Akerman LLP, New York (Jeffrey A. Kimmel of counsel), for respondents.
Order, Supreme Court, New York County (Sabrina Kraus, J.), entered February 9, 2022, which, to the extent appealed from as limited by the briefs, denied defendant's motion to dismiss the cause of action for defamation pursuant to Civil Rights Law § 74, unanimously affirmed, with costs.

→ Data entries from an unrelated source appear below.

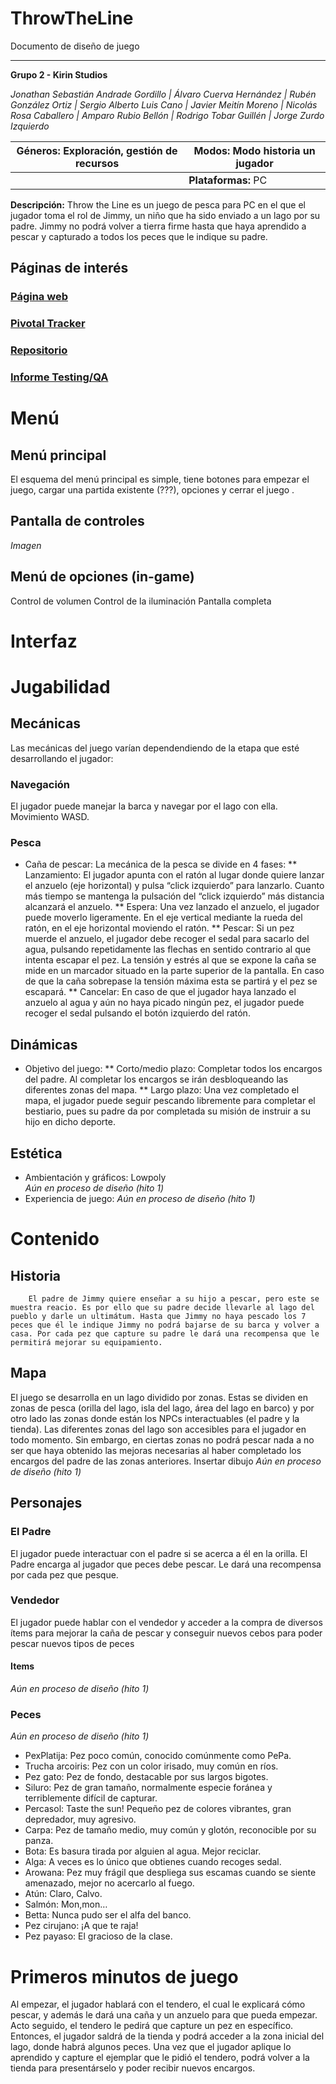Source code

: # ThrowTheLine

Documento de diseño de juego

---------------------------------

**Grupo 2 - Kirin Studios**

*Jonathan Sebastián Andrade Gordillo | Álvaro Cuerva Hernández | Rubén González Ortiz | Sergio Alberto Luis Cano | Javier Meitín Moreno | Nicolás Rosa Caballero | Amparo Rubio Bellón | Rodrigo Tobar Guillén | Jorge Zurdo Izquierdo*

| **Géneros:** Exploración, gestión de recursos | **Modos:** Modo historia un jugador |
| --- | --- |
|| **Plataformas:** PC |

**Descripción:**
Throw the Line es un juego de pesca para PC en el que el jugador toma el rol de Jimmy, un niño que ha sido enviado a un lago por su padre. Jimmy no podrá volver a tierra firme hasta que haya aprendido a pescar y capturado a todos los peces que le indique su padre.

## **Páginas de interés**
### [Página web]()
### [Pivotal Tracker](https://www.pivotaltracker.com/n/projects/2551633)
### [Repositorio](https://github.com/Proyecto3Grupo02)
### [Informe Testing/QA]()

# Menú
## Menú principal
El esquema del menú principal es simple, tiene botones para empezar el juego, cargar una partida existente (???), opciones y cerrar el juego .

## Pantalla de controles
*Imagen*

## Menú de opciones (in-game)
Control de volumen
Control de la iluminación
Pantalla completa

# Interfaz

# Jugabilidad

## Mecánicas
Las mecánicas del juego varían dependendiendo de la etapa que esté desarrollando el jugador:

### Navegación
El jugador puede manejar la barca y navegar por el lago con ella. Movimiento WASD.

### Pesca
* Caña de pescar: La mecánica de la pesca se divide en 4 fases: 
** Lanzamiento: El jugador apunta con el ratón al lugar donde quiere lanzar el anzuelo (eje horizontal) y pulsa “click izquierdo” para lanzarlo. Cuanto más tiempo se mantenga la pulsación del “click izquierdo” más distancia alcanzará el anzuelo.
** Espera: Una vez lanzado el anzuelo, el jugador puede moverlo ligeramente. En el eje vertical mediante la rueda del ratón, en el eje horizontal moviendo el ratón.
** Pescar: Si un pez muerde el anzuelo, el jugador debe recoger el sedal para sacarlo del agua, pulsando repetidamente las flechas en sentido contrario al que intenta escapar el pez.  La tensión y estrés al que se expone la caña se mide en un marcador situado en la parte superior de la pantalla. En caso de que la caña sobrepase la tensión máxima esta se partirá y el pez se escapará.
** Cancelar: En caso de que el jugador haya lanzado el anzuelo al agua y aún no haya picado ningún pez, el jugador puede recoger el sedal pulsando el botón izquierdo del ratón.

## Dinámicas
* Objetivo del juego:
** Corto/medio plazo: Completar todos los encargos del padre. Al completar los encargos se irán desbloqueando las diferentes zonas del mapa. 
** Largo plazo: Una vez completado el mapa, el jugador puede seguir pescando libremente para completar el bestiario, pues su padre da por completada su misión de instruir a su hijo en dicho deporte.

## Estética
* Ambientación y gráficos: Lowpoly  
*Aún en proceso de diseño (hito 1)*
* Experiencia de juego:
*Aún en proceso de diseño (hito 1)*

# Contenido
## Historia
		El padre de Jimmy quiere enseñar a su hijo a pescar, pero este se muestra reacio. Es por ello que su padre decide llevarle al lago del pueblo y darle un ultimátum. Hasta que Jimmy no haya pescado los 7 peces que él le indique Jimmy no podrá bajarse de su barca y volver a casa. Por cada pez que capture su padre le dará una recompensa que le permitirá mejorar su equipamiento.
    
## Mapa
El juego se desarrolla en un lago dividido por zonas. Estas se dividen en zonas de pesca (orilla del lago, isla del lago, área del lago en barco) y por otro lado las zonas donde están los NPCs interactuables (el padre y la tienda).
Las diferentes zonas del lago son accesibles para el jugador en todo momento. Sin embargo, en ciertas zonas no podrá pescar nada a no ser que haya obtenido las mejoras necesarias al haber completado los encargos del padre de las zonas anteriores.
Insertar dibujo *Aún en proceso de diseño (hito 1)*

## Personajes
### El Padre
El jugador puede interactuar con el padre si se acerca a él en la orilla.
El Padre encarga al jugador que peces debe pescar. Le dará una recompensa por cada pez que pesque.  

### Vendedor
El jugador puede hablar con el vendedor y acceder a la compra de diversos ítems para mejorar la caña de pescar y conseguir nuevos cebos para poder pescar nuevos tipos de peces

#### Items
*Aún en proceso de diseño (hito 1)*

### Peces
*Aún en proceso de diseño (hito 1)*
* PexPlatija: Pez poco común, conocido comúnmente como PePa.
* Trucha arcoiris: Pez con un color irisado, muy común en ríos.
* Pez gato: Pez de fondo, destacable por sus largos bigotes.
* Siluro: Pez de gran tamaño, normalmente especie foránea y terriblemente difícil de capturar.
* Percasol: Taste the sun! Pequeño pez de colores vibrantes, gran depredador, muy agresivo.
* Carpa: Pez de tamaño medio, muy común y glotón, reconocible por su panza.
* Bota: Es basura tirada por alguien al agua. Mejor reciclar.
* Alga: A veces es lo único que obtienes cuando recoges sedal.
* Arowana: Pez muy frágil que despliega sus escamas cuando se siente amenazado, mejor no acercarlo al fuego.
* Atún: Claro, Calvo.
* Salmón: Mon,mon…
* Betta: Nunca pudo ser el alfa del banco.
* Pez cirujano: ¡A que te raja!
* Pez payaso: El gracioso de la clase.

# Primeros minutos de juego
Al empezar, el jugador hablará con el tendero, el cual le explicará cómo pescar, y además le dará una caña y un anzuelo para que pueda empezar. Acto seguido, el tendero le pedirá que capture un pez en específico. Entonces, el jugador saldrá de la tienda y podrá acceder a la zona inicial del lago, donde habrá algunos peces. Una vez que el jugador aplique lo aprendido y capture el ejemplar que le pidió el tendero, podrá volver a la tienda para presentárselo y poder recibir nuevos encargos.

The court correctly declined to dismiss plaintiffs' defamation claim under the "fair report privilege" (Civil Rights Law § 74) on the ground that plaintiffs adequately asserted the exception to that privilege set forth in Williams v Williams (23 NY2d 592 [1969]). Civil Rights Law § 74 provides, in relevant part, that a "civil action cannot be maintained against any person . . . for the publication of a fair and true report of any judicial proceeding." Williams held that the protection of the statute may not be invoked where a party maliciously institutes a judicial proceeding alleging false and defamatory charges as a vehicle to publish and disseminate those charges (see Williams, 23 NY3d at 599). As is clear from the Court of Appeals' most recent discussion of it, the Williams exception applies and prevents early dismissal of a defamation claim where there are nonconclusory allegations that raise a question of fact as to whether the underlying litigation was maliciously instituted for the purpose of defaming or pressuring a party into taking certain action, such as renegotiation of a contract (see Gottwald v Sebert, — NY3d —, —, 2023 NY Slip Op 03183, *3 [2023]).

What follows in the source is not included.